The results are consistent with the fact that the recruitment process in fur-rubbing
was much more important in white-faced than in tufted capuchins.
Effect of Sociodemographic Variables on the Duration of Fur-rubbing
Age We compared the duration of fur-rubbing according to 2 age classes (immature
and adult). There is no significant difference in white-faced capuchins (MannWhitney U test: N1=5, N2=8, median=38.6 and 26.2 min, min/max=21.5/56.6 and
12.8/61.6 min, respectively; U=10.0, p=0.171) or in tufted capuchins (N1=N2=8,
median=0.6 and 2.0 min, min/max=0.0/19.7 and 0.0/113.6 min, respectively; U=
25.5, p=0.505).
Sex We compared the duration of fur-rubbing according to sex. There is no significant
difference between males and females in white-faced capuchins (Mann-Whitney U test:
N1=5, N2=8, median=32.1 and 23.9 min, min/max=26.1/61.6 and 12.8/56.6 min,
respectively; U=12.5, p=0.284) or in tufted capuchins (N1=6, N2=10, median=1.2
and 1.3 min, min/max=0.0/19.7 and 0.0/113.6 min, respectively; U=28.0, p=0.875).

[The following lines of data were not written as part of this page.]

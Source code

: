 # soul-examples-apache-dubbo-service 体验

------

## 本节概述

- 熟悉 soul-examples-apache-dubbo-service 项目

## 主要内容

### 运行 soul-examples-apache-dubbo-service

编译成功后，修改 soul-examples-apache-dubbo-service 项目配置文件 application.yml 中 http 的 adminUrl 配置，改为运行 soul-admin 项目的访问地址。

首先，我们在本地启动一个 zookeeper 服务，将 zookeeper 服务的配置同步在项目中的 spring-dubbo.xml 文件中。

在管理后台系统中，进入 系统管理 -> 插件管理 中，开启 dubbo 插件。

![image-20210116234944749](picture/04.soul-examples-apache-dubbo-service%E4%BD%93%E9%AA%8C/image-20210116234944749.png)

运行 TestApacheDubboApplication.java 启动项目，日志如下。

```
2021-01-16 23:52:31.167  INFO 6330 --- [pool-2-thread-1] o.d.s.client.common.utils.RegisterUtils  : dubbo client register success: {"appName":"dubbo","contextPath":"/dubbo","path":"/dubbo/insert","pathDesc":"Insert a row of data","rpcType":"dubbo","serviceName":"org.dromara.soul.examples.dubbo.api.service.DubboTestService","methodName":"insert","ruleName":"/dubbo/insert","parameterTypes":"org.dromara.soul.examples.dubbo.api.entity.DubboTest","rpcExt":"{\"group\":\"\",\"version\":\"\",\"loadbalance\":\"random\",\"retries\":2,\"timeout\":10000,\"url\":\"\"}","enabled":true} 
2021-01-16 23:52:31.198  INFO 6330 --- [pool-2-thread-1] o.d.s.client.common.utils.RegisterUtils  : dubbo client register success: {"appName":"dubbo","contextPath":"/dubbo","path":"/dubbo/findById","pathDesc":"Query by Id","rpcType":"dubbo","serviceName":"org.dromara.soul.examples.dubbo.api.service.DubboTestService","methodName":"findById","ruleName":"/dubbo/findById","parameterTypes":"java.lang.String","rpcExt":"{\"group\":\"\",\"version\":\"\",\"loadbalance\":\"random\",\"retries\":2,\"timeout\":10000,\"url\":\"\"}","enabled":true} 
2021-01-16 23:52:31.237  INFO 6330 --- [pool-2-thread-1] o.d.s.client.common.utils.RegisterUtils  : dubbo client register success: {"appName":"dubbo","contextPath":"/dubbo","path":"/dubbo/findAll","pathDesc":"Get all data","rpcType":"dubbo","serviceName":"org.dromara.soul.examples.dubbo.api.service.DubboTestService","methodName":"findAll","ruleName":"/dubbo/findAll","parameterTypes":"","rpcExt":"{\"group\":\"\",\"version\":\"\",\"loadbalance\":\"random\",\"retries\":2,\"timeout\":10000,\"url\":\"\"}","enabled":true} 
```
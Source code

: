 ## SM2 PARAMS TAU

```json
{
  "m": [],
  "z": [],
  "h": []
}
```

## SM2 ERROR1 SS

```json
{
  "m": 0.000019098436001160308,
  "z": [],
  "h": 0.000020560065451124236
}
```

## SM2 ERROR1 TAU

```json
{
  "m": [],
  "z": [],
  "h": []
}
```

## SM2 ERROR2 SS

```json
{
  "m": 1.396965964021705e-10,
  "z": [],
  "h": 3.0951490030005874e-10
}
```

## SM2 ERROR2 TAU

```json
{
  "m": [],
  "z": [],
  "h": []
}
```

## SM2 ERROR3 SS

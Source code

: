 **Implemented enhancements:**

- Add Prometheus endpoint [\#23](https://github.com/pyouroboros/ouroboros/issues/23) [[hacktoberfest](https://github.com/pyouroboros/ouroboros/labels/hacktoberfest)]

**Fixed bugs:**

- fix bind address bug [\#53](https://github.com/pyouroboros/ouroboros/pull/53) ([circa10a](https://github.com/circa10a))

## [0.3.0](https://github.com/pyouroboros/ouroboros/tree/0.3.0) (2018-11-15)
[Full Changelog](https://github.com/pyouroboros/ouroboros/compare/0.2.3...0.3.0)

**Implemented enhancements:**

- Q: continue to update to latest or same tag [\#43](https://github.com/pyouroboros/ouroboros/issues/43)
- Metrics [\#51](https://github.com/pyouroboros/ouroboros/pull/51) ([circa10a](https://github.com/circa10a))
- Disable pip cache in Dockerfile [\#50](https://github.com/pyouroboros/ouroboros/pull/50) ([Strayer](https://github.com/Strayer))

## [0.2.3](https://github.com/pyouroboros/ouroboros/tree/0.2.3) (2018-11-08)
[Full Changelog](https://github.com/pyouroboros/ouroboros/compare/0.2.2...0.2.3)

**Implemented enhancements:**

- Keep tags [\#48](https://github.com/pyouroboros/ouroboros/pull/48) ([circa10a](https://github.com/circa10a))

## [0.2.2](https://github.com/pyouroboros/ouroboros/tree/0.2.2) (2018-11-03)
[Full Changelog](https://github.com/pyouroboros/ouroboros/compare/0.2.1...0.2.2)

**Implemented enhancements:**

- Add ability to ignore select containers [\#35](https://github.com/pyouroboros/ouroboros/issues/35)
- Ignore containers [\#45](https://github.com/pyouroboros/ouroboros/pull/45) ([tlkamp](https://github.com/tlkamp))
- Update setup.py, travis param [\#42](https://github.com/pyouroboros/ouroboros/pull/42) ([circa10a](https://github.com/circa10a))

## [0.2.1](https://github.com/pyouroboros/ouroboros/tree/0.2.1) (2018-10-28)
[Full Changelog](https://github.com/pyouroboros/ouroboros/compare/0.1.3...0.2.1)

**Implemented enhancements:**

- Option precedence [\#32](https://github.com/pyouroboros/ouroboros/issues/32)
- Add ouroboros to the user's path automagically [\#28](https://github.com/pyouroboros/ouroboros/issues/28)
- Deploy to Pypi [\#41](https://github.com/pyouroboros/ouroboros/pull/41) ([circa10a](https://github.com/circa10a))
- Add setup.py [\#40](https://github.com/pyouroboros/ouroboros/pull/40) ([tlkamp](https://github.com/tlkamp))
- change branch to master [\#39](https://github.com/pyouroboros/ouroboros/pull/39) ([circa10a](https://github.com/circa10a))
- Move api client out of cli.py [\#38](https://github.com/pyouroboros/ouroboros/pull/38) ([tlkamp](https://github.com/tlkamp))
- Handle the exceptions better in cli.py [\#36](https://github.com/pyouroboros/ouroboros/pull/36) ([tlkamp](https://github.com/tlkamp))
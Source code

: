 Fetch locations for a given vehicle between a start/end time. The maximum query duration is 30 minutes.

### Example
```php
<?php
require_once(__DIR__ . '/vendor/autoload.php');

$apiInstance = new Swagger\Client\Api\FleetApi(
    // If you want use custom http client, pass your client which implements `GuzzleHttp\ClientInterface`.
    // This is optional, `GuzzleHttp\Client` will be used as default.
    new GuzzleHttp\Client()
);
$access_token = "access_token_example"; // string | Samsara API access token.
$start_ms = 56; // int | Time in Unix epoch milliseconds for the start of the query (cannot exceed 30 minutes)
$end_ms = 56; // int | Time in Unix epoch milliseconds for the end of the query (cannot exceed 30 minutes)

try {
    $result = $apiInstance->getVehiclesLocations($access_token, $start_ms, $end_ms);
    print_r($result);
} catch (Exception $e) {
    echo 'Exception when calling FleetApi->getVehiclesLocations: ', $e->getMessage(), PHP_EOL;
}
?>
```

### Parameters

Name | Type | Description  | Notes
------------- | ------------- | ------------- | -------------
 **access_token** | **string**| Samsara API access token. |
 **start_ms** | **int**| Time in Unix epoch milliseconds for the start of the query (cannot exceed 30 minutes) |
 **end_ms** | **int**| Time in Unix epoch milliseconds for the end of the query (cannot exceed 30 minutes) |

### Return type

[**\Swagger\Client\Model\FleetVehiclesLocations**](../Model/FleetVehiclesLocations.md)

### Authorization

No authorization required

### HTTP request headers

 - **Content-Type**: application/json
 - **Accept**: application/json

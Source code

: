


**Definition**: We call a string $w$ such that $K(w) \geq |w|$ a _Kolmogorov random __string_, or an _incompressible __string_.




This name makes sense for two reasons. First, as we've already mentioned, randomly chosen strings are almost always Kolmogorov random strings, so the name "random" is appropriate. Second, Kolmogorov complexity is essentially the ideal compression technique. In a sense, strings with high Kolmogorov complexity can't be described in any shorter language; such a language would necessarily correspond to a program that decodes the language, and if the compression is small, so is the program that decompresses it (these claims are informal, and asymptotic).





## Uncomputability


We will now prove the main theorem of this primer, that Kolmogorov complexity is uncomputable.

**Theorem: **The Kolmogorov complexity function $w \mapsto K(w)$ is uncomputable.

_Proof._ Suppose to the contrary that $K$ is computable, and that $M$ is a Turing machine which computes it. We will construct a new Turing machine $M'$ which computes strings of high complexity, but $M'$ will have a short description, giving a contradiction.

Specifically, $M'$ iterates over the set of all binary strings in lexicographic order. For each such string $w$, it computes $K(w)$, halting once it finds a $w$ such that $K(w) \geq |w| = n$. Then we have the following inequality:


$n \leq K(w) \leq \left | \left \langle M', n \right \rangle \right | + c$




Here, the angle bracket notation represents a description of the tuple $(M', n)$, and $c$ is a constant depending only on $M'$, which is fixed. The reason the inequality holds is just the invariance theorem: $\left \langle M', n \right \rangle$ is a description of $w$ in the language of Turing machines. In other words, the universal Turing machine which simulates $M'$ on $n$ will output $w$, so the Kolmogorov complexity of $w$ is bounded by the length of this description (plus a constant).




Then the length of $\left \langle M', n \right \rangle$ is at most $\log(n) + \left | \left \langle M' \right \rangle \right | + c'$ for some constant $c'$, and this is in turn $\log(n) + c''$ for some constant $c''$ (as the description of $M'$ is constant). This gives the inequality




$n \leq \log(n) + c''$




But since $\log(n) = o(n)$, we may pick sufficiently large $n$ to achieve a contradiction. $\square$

Kinship We investigated whether kinship could favor body contact in fur-rubbing
subgroups. We assessed the degree of closeness in maternal kin relationships by
distinguishing 3 types of dyads: nonkin, far kin (siblings, half-siblings, and
grandmother-grandchildren), and close kin (mother-offspring) dyads. We tested the
effect of kinship closeness on the duration of accompanied and social fur-rubbing.
In a first matrix, we implemented the degree of kinship in the 3 types of kin
dyads. In a second matrix, we entered for each dyad the duration of presence in
the same fur-rubbing subgroups. There is a significant positive correlation in tufted
capuchins (Pearson’s correlation coefficient=0.269, p=0.004). Close-kin dyads
spent more time fur-rubbing in body contact than far-kin dyads did, and the 2 types
of dyads spent more time fur-rubbing in contact than nonkin dyads did (mean ±
SEM=1.1±1.1 min, 12±12 sec, and 6±6 sec, respectively). There is no significant
correlation in white-faced capuchins (Pearson’s correlation coefficient=0.153,
p=0.126).
Hierarchical rank We carried out hierarchical rank order analysis with the aid of
Matman, (de Vries et al. 1993). We verified the linearity of the dominance hierarchy,
h′=1.00 (p<0.001) for the white-faced capuchins, and h′=0.98 (p<0.001) for the
tufted capuchins (cf. de Vries 1995). We compared the duration of fur-rubbing
according to hierarchical rank. There is no significant correlation in white-faced
capuchins (Spearman rank correlation coefficient test: N=8, Rs =−0.395, p=0.333)
or in tufted capuchins (N=8, Rs =0.386, p=0.346).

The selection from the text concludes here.